L’art. 6 dispone che “L'adozione è consentita a coniugi uniti in matrimonio da almeno tre anni. Tra i coniugi non deve sussistere e non deve avere avuto luogo negli ultimi tre anni separazione personale neppure di fatto.

I coniugi devono essere affettivamente idonei e capaci di educare, istruire e mantenere i minori che intendano adottare. L'età degli adottanti deve superare di almeno diciotto e di non più di quarantacinque anni l'età dell'adottando”.

Il requisito della stabilità del rapporto può ritenersi realizzato anche quando i coniugi abbiano convissuto in modo stabile e continuativo prima del matrimonio per un periodo di tre anni, se il Tribunale per i minorenni accerta la continuità e la stabilità della convivenza, avuto riguardo a tutte le circostanze del caso concreto.

I limiti di età possono essere derogati, qualora il Tribunale per i minorenni verifichi che, dalla mancata adozione, derivi un danno grave e non altrimenti evitabile per il minore.

L'adozione non è preclusa quando il limite massimo di età degli adottanti sia superato da uno solo di essi in misura non superiore a dieci anni, ovvero quando essi siano genitori di figli naturali o adottivi dei quali almeno uno sia in età minore, ovvero quando l'adozione riguardi un fratello o una sorella del minore già dagli stessi adottato.
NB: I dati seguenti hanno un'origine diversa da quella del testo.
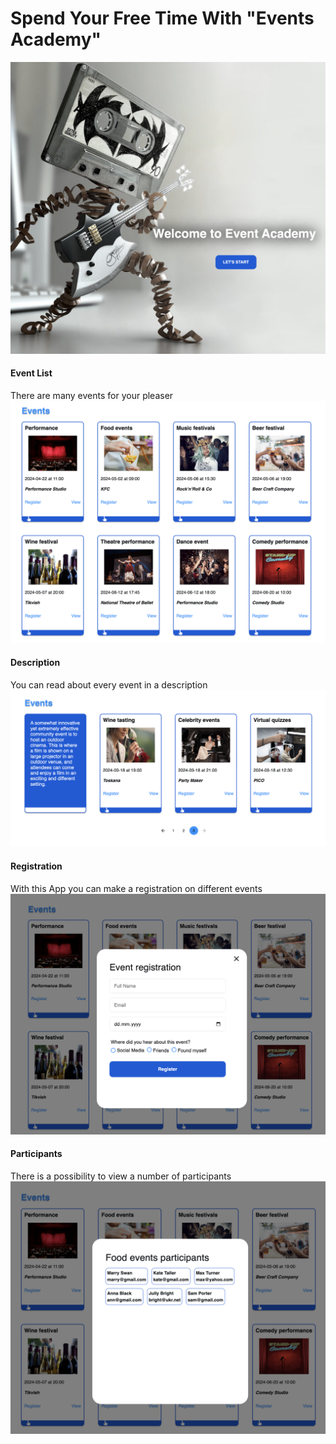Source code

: # Spend Your Free Time With "Events Academy"

![Welcome.page](./src/assets/welcome.png)

#### Event List

There are many events for your pleaser ![Catalog](./src/assets/event.png)

#### Description

You can read about every event in a description
![Catalog](./src/assets/decription.png)

#### Registration

With this App you can make a registration on different events
![Catalog](./src/assets/register.png)

#### Participants

There is a possibility to view a number of participants
![Catalog](./src/assets/view.png)
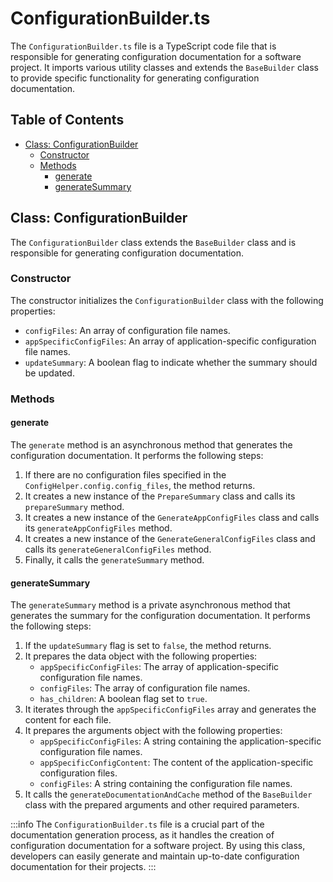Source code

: # ConfigurationBuilder.ts

The `ConfigurationBuilder.ts` file is a TypeScript code file that is responsible for generating configuration documentation for a software project. It imports various utility classes and extends the `BaseBuilder` class to provide specific functionality for generating configuration documentation.

## Table of Contents

- [Class: ConfigurationBuilder](#class-configurationbuilder)
  - [Constructor](#constructor)
  - [Methods](#methods)
    - [generate](#generate)
    - [generateSummary](#generatesummary)

## Class: ConfigurationBuilder

The `ConfigurationBuilder` class extends the `BaseBuilder` class and is responsible for generating configuration documentation.

### Constructor

The constructor initializes the `ConfigurationBuilder` class with the following properties:

- `configFiles`: An array of configuration file names.
- `appSpecificConfigFiles`: An array of application-specific configuration file names.
- `updateSummary`: A boolean flag to indicate whether the summary should be updated.

### Methods

#### generate

The `generate` method is an asynchronous method that generates the configuration documentation. It performs the following steps:

1. If there are no configuration files specified in the `ConfigHelper.config.config_files`, the method returns.
2. It creates a new instance of the `PrepareSummary` class and calls its `prepareSummary` method.
3. It creates a new instance of the `GenerateAppConfigFiles` class and calls its `generateAppConfigFiles` method.
4. It creates a new instance of the `GenerateGeneralConfigFiles` class and calls its `generateGeneralConfigFiles` method.
5. Finally, it calls the `generateSummary` method.

#### generateSummary

The `generateSummary` method is a private asynchronous method that generates the summary for the configuration documentation. It performs the following steps:

1. If the `updateSummary` flag is set to `false`, the method returns.
2. It prepares the data object with the following properties:
   - `appSpecificConfigFiles`: The array of application-specific configuration file names.
   - `configFiles`: The array of configuration file names.
   - `has_children`: A boolean flag set to `true`.
3. It iterates through the `appSpecificConfigFiles` array and generates the content for each file.
4. It prepares the arguments object with the following properties:
   - `appSpecificConfigFiles`: A string containing the application-specific configuration file names.
   - `appSpecificConfigContent`: The content of the application-specific configuration files.
   - `configFiles`: A string containing the configuration file names.
5. It calls the `generateDocumentationAndCache` method of the `BaseBuilder` class with the prepared arguments and other required parameters.

:::info
The `ConfigurationBuilder.ts` file is a crucial part of the documentation generation process, as it handles the creation of configuration documentation for a software project. By using this class, developers can easily generate and maintain up-to-date configuration documentation for their projects.
:::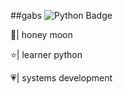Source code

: ##gabs
![Python Badge](https://img.shields.io/badge/Python-FFD43B?style=for-the-badge&logo=python&logoColor=red)

🍒| honey moon

⭐| learner python

💗| systems development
Ai medesimi coniugi sono consentite più adozioni anche con atti successivi e costituisce criterio preferenziale ai fini dell'adozione l'avere già adottato un fratello dell'adottando o il fare richiesta di adottare più fratelli, ovvero la disponibilità dichiarata all'adozione di minori che si trovino nelle condizioni indicate dall'articolo 3, comma 1, della legge 5 febbraio 1992, n. 104 (portatori di handicap)

Nel caso di adozione dei minori di età superiore a dodici anni o con handicap accertato, lo Stato, le regioni e gli enti locali possono intervenire, nell'ambito delle proprie competenze e nei limiti delle disponibilità finanziarie dei rispettivi bilanci, con specifiche misure di carattere economico, eventualmente anche mediante misure di sostegno alla formazione e all'inserimento sociale, fino all'età di diciotto anni degli adottati.

Da quanto appena riportato tramite il richiamo pressoché testuale dell’art. 6 l. adoz., dopo le modifiche operate con la legge n. 149/01, emerge il mantenimento del favor nei confronti dei coniugi e l’impossibilità dei conviventi more uxorio e dei singoli di adottare.

La convivenza degli adottanti può essere presa in considerazione dal Tribunale per i minorenni solo quando della stessa, precedente al matrimonio e contestuale al periodo di affidamento preadottivo, sia debitamente comprovata la stabilità e la continuità.

Il nostro ordinamento prevede poi la possibilità della pluralità di adozioni con un unico atto o con più atti successivi, stabilendo quale criterio preferenziale il caso in cui la coppia abbia già esperienza adottiva o comunque genitoriale, soprattutto con figli minori, e, secondo il principio risalente al diritto romano in forza del quale adoptio imitatio naturae, faccia richiesta di adottare più fratelli.

Titolo preferenziale è considerato anche la disponibilità ad adottare minori portatori di handicap.

Altro presupposto imprescindibile per la scelta della coppia di adottanti è l’idoneità affettiva, accompagnata alla capacità di educare e alla capacità economica intesa come capacità a mantenere ed istruire la prole.

La genitorialità adottiva, pertanto, presuppone, una capacità diversa ed ulteriore rispetto alla genitorialità naturale, poiché ai genitori adottivi è richiesto che gli stessi adempiano alle obbligazioni di cui all’art. 147 c.c. ma con l’idoneità a contribuire positivamente al recupero dei minori rispetto ai loro vissuti dolorosi, alle separazioni e alle perdite subite.